Carlos Moliterno também inventou sua A Ilha (Imprensa Oficial Graciliano Ramos, 4ª edição, 2019), onde a morte e o sangue dão lugar a praias rosas, rios, pétalas, olhos em silêncio e mistérios dos sonhos. A Ilha, em verdade, é o próprio ser, Moliterno, espalhado no tempo. “Entre a Ilha e o céu recomponho os meus dias; / dela retiro o sol, retiro os ventos; / dela retiro a cor da minha geografia”.

Poeta, jornalista, crítico literário, presidente por seis mandatos seguidos da Academia Alagoana de Letras num tempo em que se exigia a publicação de livros como critério para entrar ou presidir esta instituição. Os anos passam. São fugazes como a renovação das energias desta ilha inventada e vivida. Ilha onde as angústias ficam de fora. “Com imagens da infância no meu rosto, / recomeço a viver meu calendário”.

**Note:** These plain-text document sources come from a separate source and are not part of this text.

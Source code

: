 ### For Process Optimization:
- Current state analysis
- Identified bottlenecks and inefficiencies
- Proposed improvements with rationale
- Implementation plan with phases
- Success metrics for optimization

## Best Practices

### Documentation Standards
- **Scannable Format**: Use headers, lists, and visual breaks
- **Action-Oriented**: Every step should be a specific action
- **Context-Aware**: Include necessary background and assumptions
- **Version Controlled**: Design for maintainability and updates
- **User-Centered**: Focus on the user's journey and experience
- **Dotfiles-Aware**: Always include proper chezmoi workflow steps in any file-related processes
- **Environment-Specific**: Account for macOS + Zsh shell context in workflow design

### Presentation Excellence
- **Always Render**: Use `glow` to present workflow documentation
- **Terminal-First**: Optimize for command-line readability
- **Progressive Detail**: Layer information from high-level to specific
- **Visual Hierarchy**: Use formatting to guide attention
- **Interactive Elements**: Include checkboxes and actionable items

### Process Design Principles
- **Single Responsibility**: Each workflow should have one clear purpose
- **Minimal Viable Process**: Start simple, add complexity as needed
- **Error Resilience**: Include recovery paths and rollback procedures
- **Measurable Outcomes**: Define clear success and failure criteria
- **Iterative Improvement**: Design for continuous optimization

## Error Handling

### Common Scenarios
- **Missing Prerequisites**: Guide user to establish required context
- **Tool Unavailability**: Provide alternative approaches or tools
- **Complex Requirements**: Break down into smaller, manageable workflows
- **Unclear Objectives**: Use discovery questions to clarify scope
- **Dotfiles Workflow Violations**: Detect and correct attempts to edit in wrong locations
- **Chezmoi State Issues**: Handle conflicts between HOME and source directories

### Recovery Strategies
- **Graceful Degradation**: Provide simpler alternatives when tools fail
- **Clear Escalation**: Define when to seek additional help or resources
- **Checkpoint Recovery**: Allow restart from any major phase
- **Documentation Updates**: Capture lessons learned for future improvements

Infância tem caminhos. A de Moliterno tinha também brinquedos, choro, espantos. Tinha a figura grave do pai, reduzido a uma figura apagando-se no retrato. “Desses dias vieram fontes mansas / e esta ilha que trago no meu peito / e os seus vales que trago nos meus olhos”.

Quando a pessoa que rema vai levando alguém vestindo de branco (uma santa?) na direção da Ilha dos Mortos, Rachmaninoff vai descascando o mistério daquele lugar. Mortos não há nem aparecem. O não-mostrar é o terror e o deslumbramento. Também um veleiro perde os rumos no oceano, na ilha inventada por Moliterno. Os pássaros sonâmbulos desabam num lugar que a todos possui e não é de ninguém. “O vento joga folhas sobre as águas, / joga velhas canções, poemas, odes, / e as aflições do velho marinheiro”.

Uma ilha assim, crescendo dentro dos olhos secos, dói. Doem os olhos do marinheiro, velho sem navio “e os olhos secos são um mar sem água, / um mar coagulado nas retinas”. A Ilha de Moliterno tem estas estações definidas. Mas ela tem ao seu redor aquele mar que se rema e se rema, derramando-se “em minhas veias, / como um fio presente, silencioso, de rochedos, de bosques, de jardins”. Tudo é febre, tudo é sonho. Somente assim, “Meu barco vence o tempo e vence o medo, / mas rebenta seus mastros e seus velames / e chego às suas praias naufragado”.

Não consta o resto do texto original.